Founded by Reginald Ansett in 1936, the airline grew from a small regional operation into a full national carrier serving every major Australian city. At its peak, Ansett competed head-to-head with Qantas on virtually every domestic route.
The competition kept fares honest and options plentiful for Australian travelers.
Financial mismanagement and the shock of September 11, 2001, proved fatal. Ansett collapsed in September 2001, stranding thousands of passengers and leaving tens of thousands of employees without jobs.
A brief restart attempt failed in early 2002, and the airline permanently ended flying operations. The Ansett name has appeared on various businesses since, but none of them is the original airline that Reg Ansett built from scratch.
ValuJet Airlines
ValuJet was the poster child of 1990s budget aviation, growing from zero to 50 planes in just three years. That kind of explosive growth is either a miracle of business or a massive red flag, and in ValuJet’s case it turned out to be both.
The airline offered fares so low they seemed impossible, and for a while they were sustainable enough to attract huge passenger numbers in the southeastern United States. Atlanta was its hub, and ValuJet packed those gates with bargain-hunting travelers who did not mind skipping the free peanuts.
On May 11, 1996, ValuJet Flight 592 crashed into the Florida Everglades, killing all 110 people on board. Investigators found serious maintenance and safety failures.
The FAA briefly grounded the airline, and when it returned to service, the reputation damage was irreparable. ValuJet merged with AirTran Holdings and adopted the AirTran name in 1997, effectively erasing the ValuJet brand from the skies forever.
Skybus Airlines
Skybus Airlines had a business model so aggressively cheap it made other budget airlines look luxurious. The Columbus, Ohio-based carrier launched in 2007 offering some seats for just ten dollars.

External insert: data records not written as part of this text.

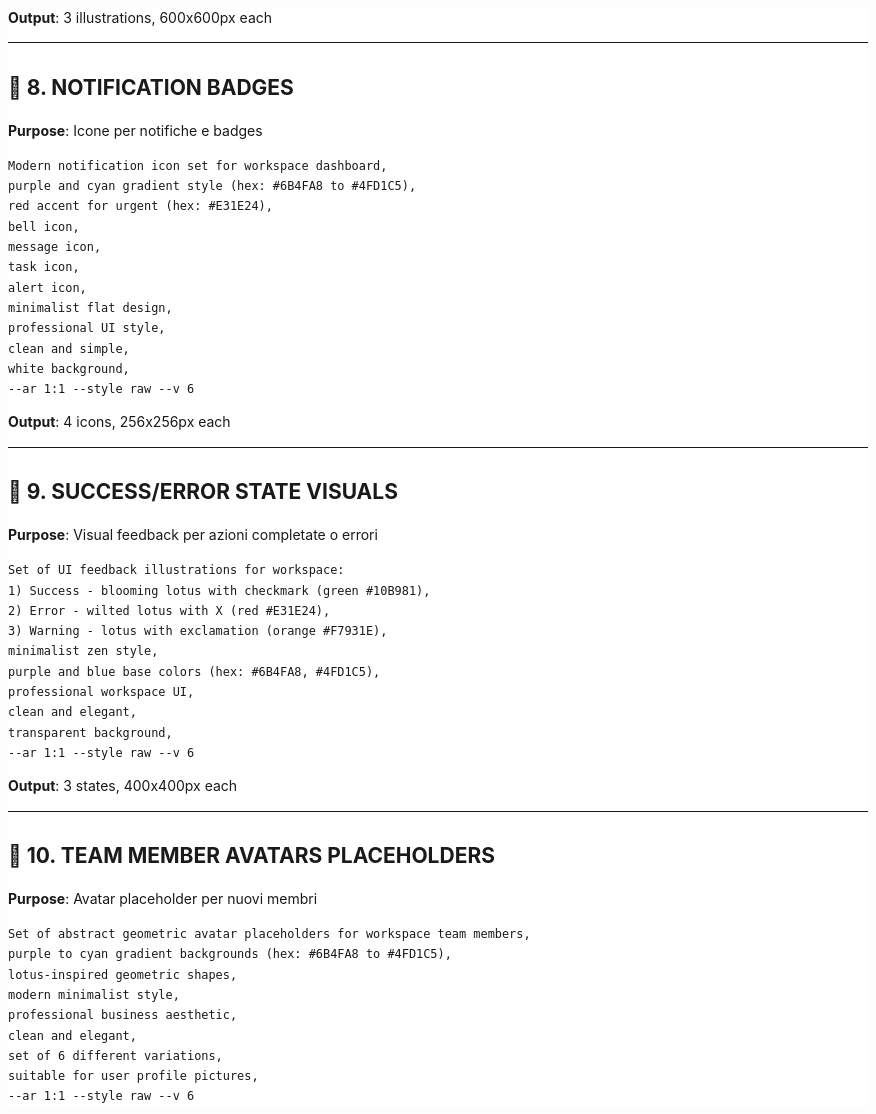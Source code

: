 **Output**: 3 illustrations, 600x600px each

---

## 🔔 **8. NOTIFICATION BADGES**

**Purpose**: Icone per notifiche e badges

```
Modern notification icon set for workspace dashboard, 
purple and cyan gradient style (hex: #6B4FA8 to #4FD1C5), 
red accent for urgent (hex: #E31E24), 
bell icon, 
message icon, 
task icon, 
alert icon, 
minimalist flat design, 
professional UI style, 
clean and simple, 
white background, 
--ar 1:1 --style raw --v 6
```

**Output**: 4 icons, 256x256px each

---

## 🌟 **9. SUCCESS/ERROR STATE VISUALS**

**Purpose**: Visual feedback per azioni completate o errori

```
Set of UI feedback illustrations for workspace: 
1) Success - blooming lotus with checkmark (green #10B981), 
2) Error - wilted lotus with X (red #E31E24), 
3) Warning - lotus with exclamation (orange #F7931E), 
minimalist zen style, 
purple and blue base colors (hex: #6B4FA8, #4FD1C5), 
professional workspace UI, 
clean and elegant, 
transparent background, 
--ar 1:1 --style raw --v 6
```

**Output**: 3 states, 400x400px each

---

## 🏢 **10. TEAM MEMBER AVATARS PLACEHOLDERS**

**Purpose**: Avatar placeholder per nuovi membri

```
Set of abstract geometric avatar placeholders for workspace team members, 
purple to cyan gradient backgrounds (hex: #6B4FA8 to #4FD1C5), 
lotus-inspired geometric shapes, 
modern minimalist style, 
professional business aesthetic, 
clean and elegant, 
set of 6 different variations, 
suitable for user profile pictures, 
--ar 1:1 --style raw --v 6
```
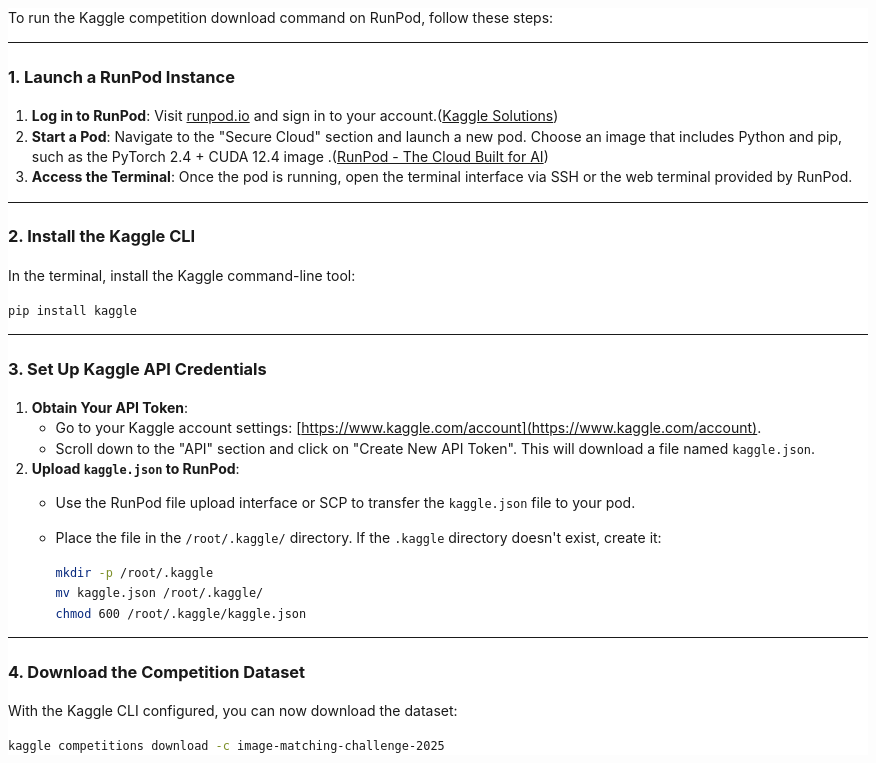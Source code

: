 To run the Kaggle competition download command on RunPod, follow these steps:

---

### 1. Launch a RunPod Instance

1. **Log in to RunPod**: Visit [runpod.io](https://www.runpod.io/) and sign in to your account.([Kaggle Solutions](https://kaggle.curtischong.me/tools/runpod.io?utm_source=chatgpt.com))
2. **Start a Pod**: Navigate to the "Secure Cloud" section and launch a new pod. Choose an image that includes Python and pip, such as the PyTorch 2.4 + CUDA 12.4 image .([RunPod - The Cloud Built for AI](https://www.runpod.io/articles/guides/pytorch-2.4-cuda-12.4?utm_source=chatgpt.com))
3. **Access the Terminal**: Once the pod is running, open the terminal interface via SSH or the web terminal provided by RunPod.

---

### 2. Install the Kaggle CLI

In the terminal, install the Kaggle command-line tool:

```bash
pip install kaggle

```

---

### 3. Set Up Kaggle API Credentials

1. **Obtain Your API Token**:
    - Go to your Kaggle account settings: [https://www.kaggle.com/account](https://www.kaggle.com/account).
    - Scroll down to the "API" section and click on "Create New API Token". This will download a file named `kaggle.json`.
2. **Upload `kaggle.json` to RunPod**:
    - Use the RunPod file upload interface or SCP to transfer the `kaggle.json` file to your pod.
    - Place the file in the `/root/.kaggle/` directory. If the `.kaggle` directory doesn't exist, create it:
        
        ```bash
        mkdir -p /root/.kaggle
        mv kaggle.json /root/.kaggle/
        chmod 600 /root/.kaggle/kaggle.json
        
        ```
        

---

### 4. Download the Competition Dataset

With the Kaggle CLI configured, you can now download the dataset:

```bash
kaggle competitions download -c image-matching-challenge-2025

```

Ten dollars. For a plane ticket.
The catch was that absolutely everything else cost extra. Carry-on bags, checked luggage, snacks, and even printing your own boarding pass all came with fees.
Skybus was essentially inventing the unbundled airline model that Spirit and Frontier would later take to extremes.
Unfortunately, Skybus launched just as fuel prices were spiking toward record highs, which is possibly the worst timing in budget airline history. The ultra-low fares could not cover the cost of actually flying the planes.
After less than a year of operations, Skybus ceased flying on April 5, 2008, stranding passengers at airports across the country. It lasted just shy of one full year, making it one of the shortest-lived major airline launches in U.S. history.
ATA Airlines
ATA Airlines had a longer history than most people realized. Originally called American Trans Air, it started as a charter airline in 1973 and spent decades flying military personnel, vacationers, and sports teams to destinations around the world.
The airline transitioned into scheduled passenger service in the 1990s, competing on leisure routes with its bold red and blue jets. ATA became a significant carrier at Chicago Midway Airport, building a hub that gave it real presence in the Midwest.
For a while, it looked like the charter-to-scheduled transformation was working.
Fuel costs and the aftermath of 9/11 hammered ATA’s finances, leading to a first bankruptcy in 2004. The airline restructured and tried again, but a second financial collapse in 2008 proved unsurvivable.
ATA ceased operations on April 3, 2008, leaving thousands of passengers scrambling for alternative flights. The ATA name disappeared from aviation shortly after, closing a 35-year chapter in American charter and leisure flying.